Please report how many lines in the data below contain "dependency". Nothing besides the number should be written.

DATASET RECORDS section start

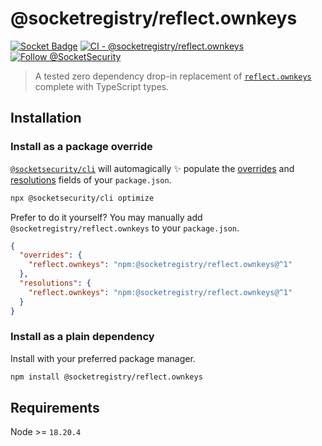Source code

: # @socketregistry/reflect.ownkeys

[![Socket Badge](https://socket.dev/api/badge/npm/package/@socketregistry/reflect.ownkeys)](https://socket.dev/npm/package/@socketregistry/reflect.ownkeys)
[![CI - @socketregistry/reflect.ownkeys](https://github.com/SocketDev/socket-registry-js/actions/workflows/test.yml/badge.svg)](https://github.com/SocketDev/socket-registry-js/actions/workflows/test.yml)
[![Follow @SocketSecurity](https://img.shields.io/twitter/follow/SocketSecurity?style=social)](https://twitter.com/SocketSecurity)

> A tested zero dependency drop-in replacement of
> [`reflect.ownkeys`](https://socket.dev/npm/package/reflect.ownkeys) complete
> with TypeScript types.

## Installation

### Install as a package override

[`@socketsecurity/cli`](https://socket.dev/npm/package/@socketsecurity/cli) will
automagically :sparkles: populate the
[overrides](https://docs.npmjs.com/cli/v9/configuring-npm/package-json#overrides)
and [resolutions](https://yarnpkg.com/configuration/manifest#resolutions) fields
of your `package.json`.

```sh
npx @socketsecurity/cli optimize
```

Prefer to do it yourself? You may manually add `@socketregistry/reflect.ownkeys`
to your `package.json`.

```json
{
  "overrides": {
    "reflect.ownkeys": "npm:@socketregistry/reflect.ownkeys@^1"
  },
  "resolutions": {
    "reflect.ownkeys": "npm:@socketregistry/reflect.ownkeys@^1"
  }
}
```

### Install as a plain dependency

Install with your preferred package manager.

```sh
npm install @socketregistry/reflect.ownkeys
```

## Requirements

Node >= `18.20.4`
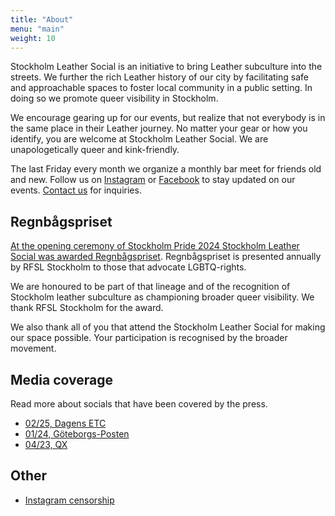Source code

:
 ```yaml
---
title: "About"
menu: "main"
weight: 10
---
```


Stockholm Leather Social is an initiative to bring Leather subculture into the streets. We further the rich Leather history of our city by facilitating safe and approachable spaces to foster local community in a public setting. In doing so we promote queer visibility in Stockholm.

We encourage gearing up for our events, but realize that not everybody is in the same place in their Leather journey. No matter your gear or how you identify, you are welcome at Stockholm Leather Social. We are unapologetically queer and kink-friendly.

The last Friday every month we organize a monthly bar meet for friends old and new. Follow us on [Instagram](https://instagram.com/stockholm.leather.social) or [Facebook](https://www.facebook.com/share/YsNa6vUq5jigANNo/) to stay updated on our events.  [Contact us](mailto:Stockholm.Leather.Social@gmail.com) for inquiries.


## Regnbågspriset

[At the opening ceremony of Stockholm Pride 2024 Stockholm Leather Social was awarded Regnbågspriset](https://rfslstockholm.se/vinnarna-av-regnbagspriset-gamla-hjaltars-pris-och-rosa-tisteln-2024-presenterade/). Regnbågspriset is presented annually by RFSL Stockholm to those that advocate LGBTQ-rights.

We are honoured to be part of that lineage and of the recognition of Stockholm leather subculture as championing broader queer visibility. We thank RFSL Stockholm for the award.

We also thank all of you that attend the Stockholm Leather Social for making our space possible. Your participation is recognised by the broader movement.

## Media coverage

Read more about socials that have been covered by the press.

- [02/25, Dagens ETC](https://www.etc.se/inrikes/han-vill-att-laederboegarna-ska-ta-oever-gatorna)
- [01/24, Göteborgs-Posten](https://www.gp.se/43bff179-25ea-4e48-a339-7c96c5359058)
- [04/23, QX](https://www.qx.se/livsstil/livet/248149/eric-startade-sociala-ladertraffar-laderbogens-blotta-narvaro-ar-en-protesthandling/)

## Other

- [Instagram censorship](https://www.qx.se/samhalle/262319/det-ar-en-slags-digital-munkavel-stockholm-leather-social-om-att-censureras-av-instagram/)
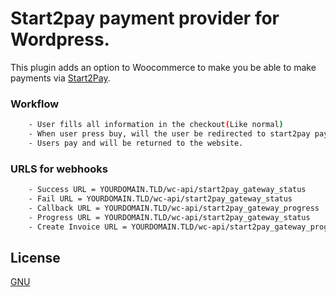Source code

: # Start2pay payment provider for Wordpress.

This plugin adds an option to Woocommerce to make you be able to make payments via [Start2Pay](https://start2pay.com/).

### Workflow
```bash
    - User fills all information in the checkout(Like normal)
    - When user press buy, will the user be redirected to start2pay payment url
    - Users pay and will be returned to the website.
```

### URLS for webhooks
```bash
    - Success URL = YOURDOMAIN.TLD/wc-api/start2pay_gateway_status 
    - Fail URL = YOURDOMAIN.TLD/wc-api/start2pay_gateway_status 
    - Callback URL = YOURDOMAIN.TLD/wc-api/start2pay_gateway_progress
    - Progress URL = YOURDOMAIN.TLD/wc-api/start2pay_gateway_status 
    - Create Invoice URL = YOURDOMAIN.TLD/wc-api/start2pay_gateway_progress
```

## License
[GNU](https://www.gnu.org/licenses/licenses.html)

DATASET RECORDS section end

TASK ANSWER: 2